#### Task prompt
Take from the data every line in which the word "Action" is found.

#### Dataset excerpts

__________

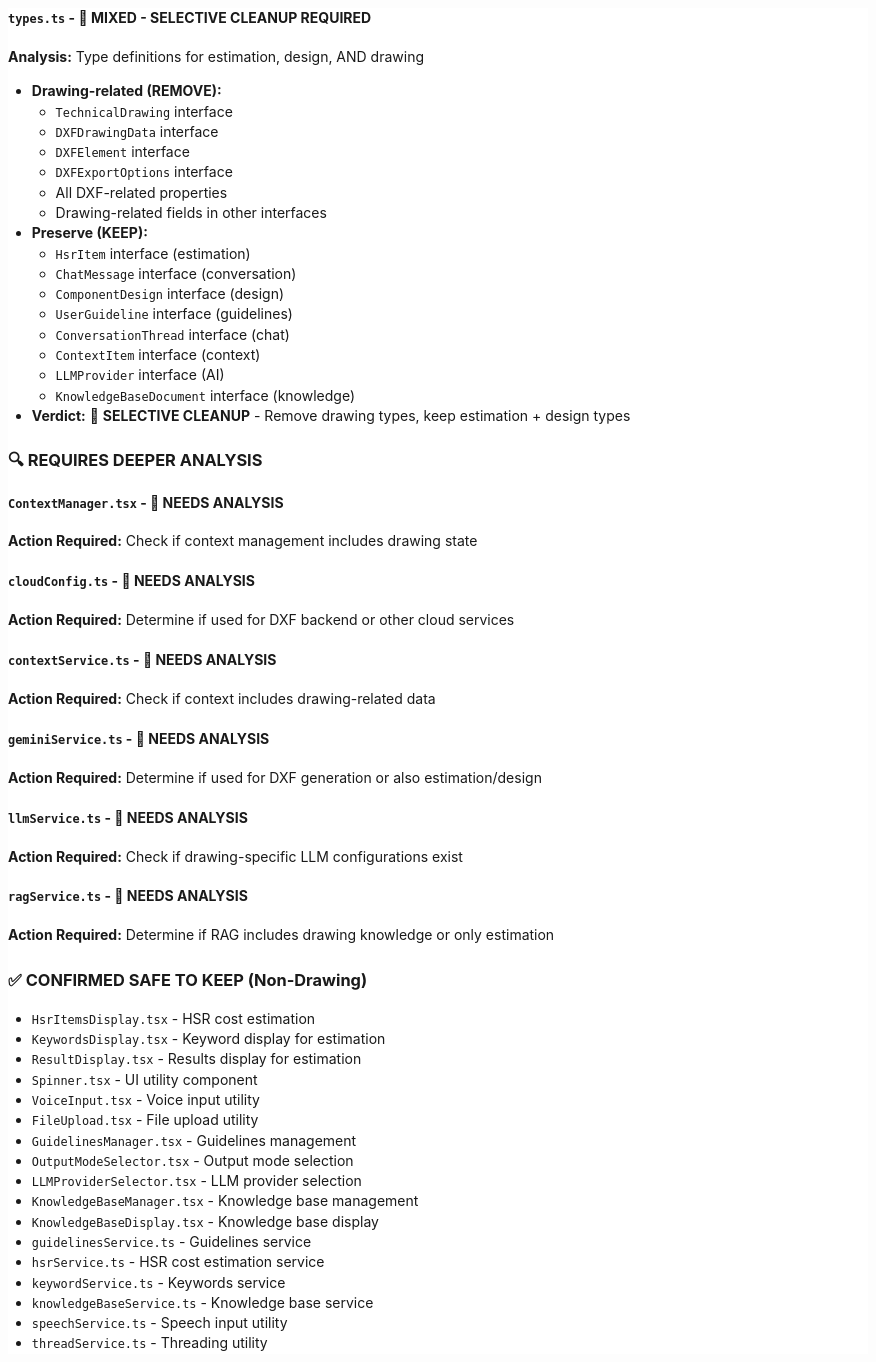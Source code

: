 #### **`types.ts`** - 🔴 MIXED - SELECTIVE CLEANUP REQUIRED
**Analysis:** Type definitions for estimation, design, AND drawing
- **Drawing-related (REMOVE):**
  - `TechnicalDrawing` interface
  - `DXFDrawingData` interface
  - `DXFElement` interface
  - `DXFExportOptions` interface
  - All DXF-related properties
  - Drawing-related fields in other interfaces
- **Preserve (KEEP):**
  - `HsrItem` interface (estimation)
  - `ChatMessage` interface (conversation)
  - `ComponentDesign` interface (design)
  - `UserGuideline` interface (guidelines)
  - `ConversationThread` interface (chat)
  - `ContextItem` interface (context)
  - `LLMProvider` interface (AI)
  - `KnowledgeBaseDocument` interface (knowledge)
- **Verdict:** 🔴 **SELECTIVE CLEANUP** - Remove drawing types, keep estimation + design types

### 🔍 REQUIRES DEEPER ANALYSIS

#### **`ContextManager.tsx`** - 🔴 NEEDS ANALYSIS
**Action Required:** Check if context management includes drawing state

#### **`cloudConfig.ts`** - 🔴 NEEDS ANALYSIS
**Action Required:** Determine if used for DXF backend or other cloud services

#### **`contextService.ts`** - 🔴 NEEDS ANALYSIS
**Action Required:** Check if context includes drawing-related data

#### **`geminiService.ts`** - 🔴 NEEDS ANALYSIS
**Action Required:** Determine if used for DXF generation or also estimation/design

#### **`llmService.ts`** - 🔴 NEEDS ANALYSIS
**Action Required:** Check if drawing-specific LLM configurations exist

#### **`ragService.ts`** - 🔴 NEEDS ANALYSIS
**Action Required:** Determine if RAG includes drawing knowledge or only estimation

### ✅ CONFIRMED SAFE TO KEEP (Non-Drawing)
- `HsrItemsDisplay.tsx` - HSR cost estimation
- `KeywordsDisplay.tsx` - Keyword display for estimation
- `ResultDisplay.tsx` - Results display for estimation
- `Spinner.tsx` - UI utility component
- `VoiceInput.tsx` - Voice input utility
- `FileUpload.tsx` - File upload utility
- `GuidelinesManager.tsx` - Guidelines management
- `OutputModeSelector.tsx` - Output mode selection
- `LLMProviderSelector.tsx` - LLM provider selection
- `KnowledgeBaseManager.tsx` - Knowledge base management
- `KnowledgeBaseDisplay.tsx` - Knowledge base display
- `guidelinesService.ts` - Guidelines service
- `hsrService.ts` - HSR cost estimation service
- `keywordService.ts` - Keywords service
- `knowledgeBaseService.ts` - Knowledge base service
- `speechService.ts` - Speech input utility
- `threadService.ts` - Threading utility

__________

#### Exercise solution
**Action Required:** Check if context management includes drawing state
**Action Required:** Determine if used for DXF backend or other cloud services
**Action Required:** Check if context includes drawing-related data
**Action Required:** Determine if used for DXF generation or also estimation/design
**Action Required:** Check if drawing-specific LLM configurations exist
**Action Required:** Determine if RAG includes drawing knowledge or only estimation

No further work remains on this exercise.